Reportedly, 20 errors were found in the initial report, and they were not merely grammatical slips or awkward phrasing. According to an Associated Press article , these inaccuracies included a fictitious quote attributed to a federal court judgement and references to academic research papers that did not exist.

The mistakes were reported to the media by Sydney university researcher, Chris Rudge, leading to a revised version of the report being published and the original removed from the government website.

The Fallout

Deloitte responded to the allegations after reviewing the report, confirming that “some footnotes and references were incorrect” stating that “the updates made in no way impact or affect the substantive content, findings and recommendations in the report.”
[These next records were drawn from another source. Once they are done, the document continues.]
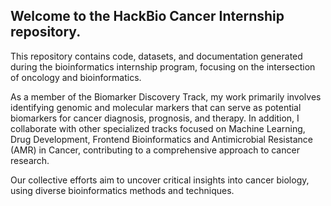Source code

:## Welcome to the HackBio Cancer Internship repository. 

This repository contains code, datasets, and documentation generated during the bioinformatics internship program, focusing on the intersection of oncology and bioinformatics.

As a member of the Biomarker Discovery Track, my work primarily involves identifying genomic and molecular markers that can serve as potential biomarkers for cancer diagnosis, prognosis, and therapy. In addition, I collaborate with other specialized tracks focused on Machine Learning, Drug Development, Frontend Bioinformatics and Antimicrobial Resistance (AMR) in Cancer, contributing to a comprehensive approach to cancer research.

Our collective efforts aim to uncover critical insights into cancer biology, using diverse bioinformatics methods and techniques.
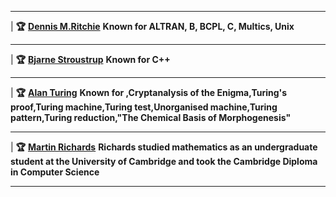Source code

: ---------------------------------------------------------------------------------------------------------------------------------------------------------           

|  **🏆** [**Dennis M.Ritchie**]( https://amturing.acm.org/award_winners/ritchie_1506389.cfm)       **Known for	ALTRAN, B, BCPL, C, Multics, Unix**                  

-----------------------------------------------------------------------------------------------------------------------------------------------------------            

|  **🏆** [**Bjarne Stroustrup**](https://www.computer.org/profiles/bjarne-stroustrup)           **Known for	C++**                                 

------------------------------------------------------------------------------------------------------------------------------------------------------------  

|  **🏆** [**Alan Turing**](https://www.britannica.com/biography/Alan-Turing)      **Known for	,Cryptanalysis of the Enigma,Turing's proof,Turing machine,Turing test,Unorganised machine,Turing pattern,Turing reduction,"The Chemical Basis of Morphogenesis"**                                        


-----------------------------------------------------------------------------------------------------------------------------------------------------------                   

| **🏆** [**Martin Richards**](https://en.wikipedia.org/wiki/Martin_Richards_(computer_scientist))   **Richards studied mathematics as an undergraduate student at the University of Cambridge and took the Cambridge Diploma in Computer Science**                               

-----------------------------------------------------------------------------------------------------------------------------------------------------------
Following publication of the amended report, Deloitte agreed to a partial refund equal to the final instalment under the contract; the exact amount has not been disclosed and will be made public once the reimbursement is complete.

The episode has caused clear reputational damage. Senator Barbara Peacock, the Australian Greens’ spokesperson on the public sector, said Deloitte “misused AI and used it very inappropriately: misquoted a judge, used references that are non-existent,” adding the incident was “the kind of thing a first-year university student would be in deep trouble for.” She also expressed her opinion that the firm should refund the full $290,000.
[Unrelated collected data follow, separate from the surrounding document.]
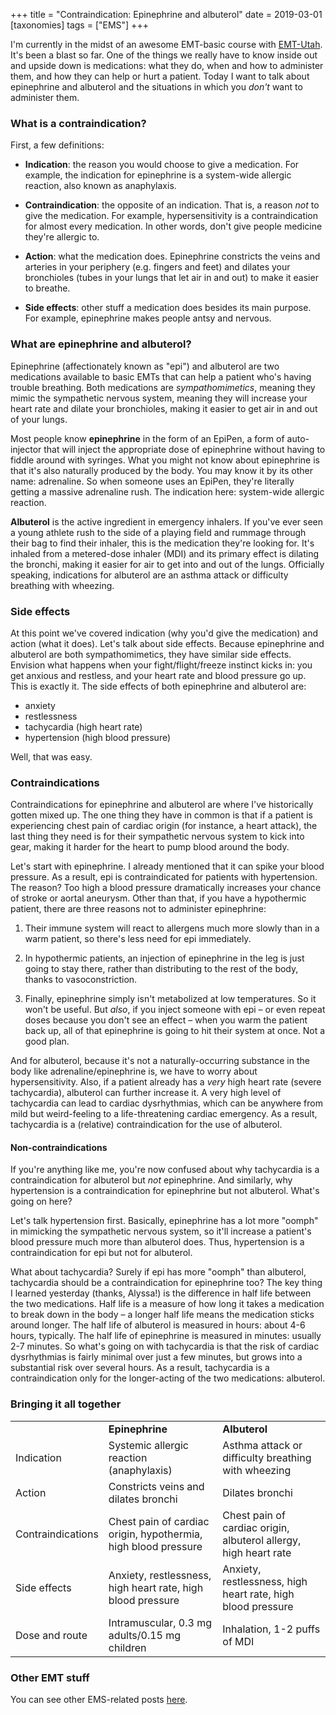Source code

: +++
title = "Contraindication: Epinephrine and albuterol"
date = 2019-03-01
[taxonomies]
tags = ["EMS"]
+++
<!-- wp:paragraph -->

I'm currently in the midst of an awesome EMT-basic course with [EMT-Utah](https://www.emtutah.com/). It's been a blast so far. One of the things we really have to know inside out and upside down is medications: what they do, when and how to administer them, and how they can help or hurt a patient. Today I want to talk about epinephrine and albuterol and the situations in which you _don't_ want to administer them.

<!-- /wp:paragraph -->

<!-- wp:heading {"level":3} -->

### What is a contraindication?

<!-- /wp:heading -->

<!-- wp:paragraph -->

First, a few definitions:

<!-- /wp:paragraph -->

<!-- wp:list -->

- **Indication**: the reason you would choose to give a medication. For example, the indication for epinephrine is a system-wide allergic reaction, also known as anaphylaxis.
- **Contraindication**: the opposite of an indication. That is, a reason _not_ to give the medication. For example, hypersensitivity is a contraindication for almost every medication. In other words, don't give people medicine they're allergic to.
- **Action**: what the medication does. Epinephrine constricts the veins and arteries in your periphery (e.g. fingers and feet) and dilates your bronchioles (tubes in your lungs that let air in and out) to make it easier to breathe.

- **Side effects**: other stuff a medication does besides its main purpose. For example, epinephrine makes people antsy and nervous.

<!-- /wp:list -->

<!-- wp:heading {"level":3} -->

### What are epinephrine and albuterol?

<!-- /wp:heading -->

<!-- wp:paragraph -->

Epinephrine (affectionately known as "epi") and albuterol are two medications available to basic EMTs that can help a patient who's having trouble breathing. Both medications are _sympathomimetics_, meaning they mimic the sympathetic nervous system, meaning they will increase your heart rate and dilate your bronchioles, making it easier to get air in and out of your lungs.

<!-- /wp:paragraph -->

<!-- wp:paragraph -->

Most people know **epinephrine** in the form of an EpiPen, a form of auto-injector that will inject the appropriate dose of epinephrine without having to fiddle around with syringes. What you might not know about epinephrine is that it's also naturally produced by the body. You may know it by its other name: adrenaline. So when someone uses an EpiPen, they're literally getting a massive adrenaline rush. The indication here: system-wide allergic reaction.

<!-- /wp:paragraph -->

<!-- wp:paragraph -->

**Albuterol** is the active ingredient in emergency inhalers. If you've ever seen a young athlete rush to the side of a playing field and rummage through their bag to find their inhaler, this is the medication they're looking for. It's inhaled from a metered-dose inhaler (MDI) and its primary effect is dilating the bronchi, making it easier for air to get into and out of the lungs. Officially speaking, indications for albuterol are an asthma attack or difficulty breathing with wheezing.

<!-- /wp:paragraph -->

<!-- wp:heading {"level":3} -->

### Side effects

<!-- /wp:heading -->

<!-- wp:paragraph -->

At this point we've covered indication (why you'd give the medication) and action (what it does). Let's talk about side effects. Because epinephrine and albuterol are both sympathomimetics, they have similar side effects. Envision what happens when your fight/flight/freeze instinct kicks in: you get anxious and restless, and your heart rate and blood pressure go up. This is exactly it. The side effects of both epinephrine and albuterol are:

<!-- /wp:paragraph -->

<!-- wp:list -->

- anxiety
- restlessness
- tachycardia (high heart rate)
- hypertension (high blood pressure)

<!-- /wp:list -->

<!-- wp:paragraph -->

Well, that was easy.

<!-- /wp:paragraph -->

<!-- wp:heading {"level":3} -->

### Contraindications

<!-- /wp:heading -->

<!-- wp:paragraph -->

Contraindications for epinephrine and albuterol are where I've historically gotten mixed up. The one thing they have in common is that if a patient is experiencing chest pain of cardiac origin (for instance, a heart attack), the last thing they need is for their sympathetic nervous system to kick into gear, making it harder for the heart to pump blood around the body.

<!-- /wp:paragraph -->

<!-- wp:paragraph -->

Let's start with epinephrine. I already mentioned that it can spike your blood pressure. As a result, epi is contraindicated for patients with hypertension. The reason? Too high a blood pressure dramatically increases your chance of stroke or aortal aneurysm. Other than that, if you have a hypothermic patient, there are three reasons not to administer epinephrine:

<!-- /wp:paragraph -->

<!-- wp:list {"ordered":true} -->

1. Their immune system will react to allergens much more slowly than in a warm patient, so there's less need for epi immediately.
2. In hypothermic patients, an injection of epinephrine in the leg is just going to stay there, rather than distributing to the rest of the body, thanks to vasoconstriction.

3. Finally, epinephrine simply isn't metabolized at low temperatures. So it won't be useful. But _also_, if you inject someone with epi – or even repeat doses because you don't see an effect – when you warm the patient back up, all of that epinephrine is going to hit their system at once. Not a good plan.

<!-- /wp:list -->

<!-- wp:paragraph -->

And for albuterol, because it's not a naturally-occurring substance in the body like adrenaline/epinephrine is, we have to worry about hypersensitivity. Also, if a patient already has a _very_ high heart rate (severe tachycardia), albuterol can further increase it. A very high level of tachycardia can lead to cardiac dysrhythmias, which can be anywhere from mild but weird-feeling to a life-threatening cardiac emergency. As a result, tachycardia is a (relative) contraindication for the use of albuterol.

<!-- /wp:paragraph -->

<!-- wp:heading {"level":4} -->

#### Non-contraindications

<!-- /wp:heading -->

<!-- wp:paragraph -->

If you're anything like me, you're now confused about why tachycardia is a contraindication for albuterol but _not_ epinephrine. And similarly, why hypertension is a contraindication for epinephrine but not albuterol. What's going on here?

<!-- /wp:paragraph -->

<!-- wp:paragraph -->

Let's talk hypertension first. Basically, epinephrine has a lot more "oomph" in mimicking the sympathetic nervous system, so it'll increase a patient's blood pressure much more than albuterol does. Thus, hypertension is a contraindication for epi but not for albuterol.

<!-- /wp:paragraph -->

<!-- wp:paragraph -->

What about tachycardia? Surely if epi has more "oomph" than albuterol, tachycardia should be a contraindication for epinephrine too? The key thing I learned yesterday (thanks, Alyssa!) is the difference in half life between the two medications. Half life is a measure of how long it takes a medication to break down in the body – a longer half life means the medication sticks around longer. The half life of albuterol is measured in hours: about 4-6 hours, typically. The half life of epinephrine is measured in minutes: usually 2-7 minutes. So what's going on with tachycardia is that the risk of cardiac dysrhythmias is fairly minimal over just a few minutes, but grows into a substantial risk over several hours. As a result, tachycardia is a contraindication only for the longer-acting of the two medications: albuterol.

<!-- /wp:paragraph -->

<!-- wp:heading {"level":3} -->

### Bringing it all together

<!-- /wp:heading -->

<!-- wp:table -->

|                   |                                                                |                                                                  |
| ----------------- | -------------------------------------------------------------- | ---------------------------------------------------------------- |
|                   | **Epinephrine**                                                | **Albuterol**                                                    |
| Indication        | Systemic allergic reaction (anaphylaxis)                       | Asthma attack or difficulty breathing with wheezing              |
| Action            | Constricts veins and dilates bronchi                           | Dilates bronchi                                                  |
| Contraindications | Chest pain of cardiac origin, hypothermia, high blood pressure | Chest pain of cardiac origin, albuterol allergy, high heart rate |
| Side effects      | Anxiety, restlessness, high heart rate, high blood pressure    | Anxiety, restlessness, high heart rate, high blood pressure      |
| Dose and route    | Intramuscular, 0.3 mg adults/0.15 mg children                  | Inhalation, 1-2 puffs of MDI                                     |

<!-- /wp:table -->

<!-- wp:heading {"level":3} -->

### Other EMT stuff

<!-- /wp:heading -->

<!-- wp:paragraph -->

You can see other EMS-related posts [here](/tags/ems).

<!-- /wp:paragraph -->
While the final repayment figure remains uncertain, it is the reputational damage and erosion of stakeholder trust, not the financial reimbursement, that pose the greatest threat to the Deloitte’s long-term stability and credibility.

How does Governance play a role in the situation?

Governance isn’t a box-ticking exercise, it underpins everything an organisation does, including how technology is used. Good governance provides the structures, oversight and accountability needed to ensure technology is deployed responsibly, ethically and in line with contractual obligations.

Where robust governance is absent, risks multiply. In this case, reliance on AI without effective governance exposed clear gaps. Governance is about more than compliance; it’s the foundation for earning trust, sustaining credibility, and driving long-term organisational integrity. To ensure accuracy, integrity, and strong governance “human in the loop”, audit trails for AI outputs and escalation protocols for anomalies, measures that protect against reputational damage and financial loss are vital.

The partial reimbursement, public criticism and hit to stakeholder confidence show what can happen when governance is treated as an afterthought. AI brings distinct risks, hallucinations and bias among them, and without governance those risks become liabilities. Yet when properly governed, AI can unlock powerful benefits, from sharper decision-making and operational efficiency to transformative innovation.

How could this have been avoided?

It would appear that a lack of governance lies behind the mistakes identified. To prevent similar failings when using AI, organisations should have in place a clear AI governance framework that includes:

  • Clear policies: On acceptable AI use and disclosure.
  • Mandatory quality assurance: With Human validation for AI-generated content.
  • Audit trails: Plus record-keeping for AI outputs.
  • Regular audits: Including training on responsible AI practices.
  • Escalation procedures: For flagged anomalies or uncertain outputs.

 

Effective risk mitigation through applying these robust controls would have identified and addressed the report’s errors before publication, preventing potential reputational and operational fallout.

The lesson is simple: governance is the backbone of responsible AI adoption. Without it, organisations risk not just fines but long-term damage to credibility.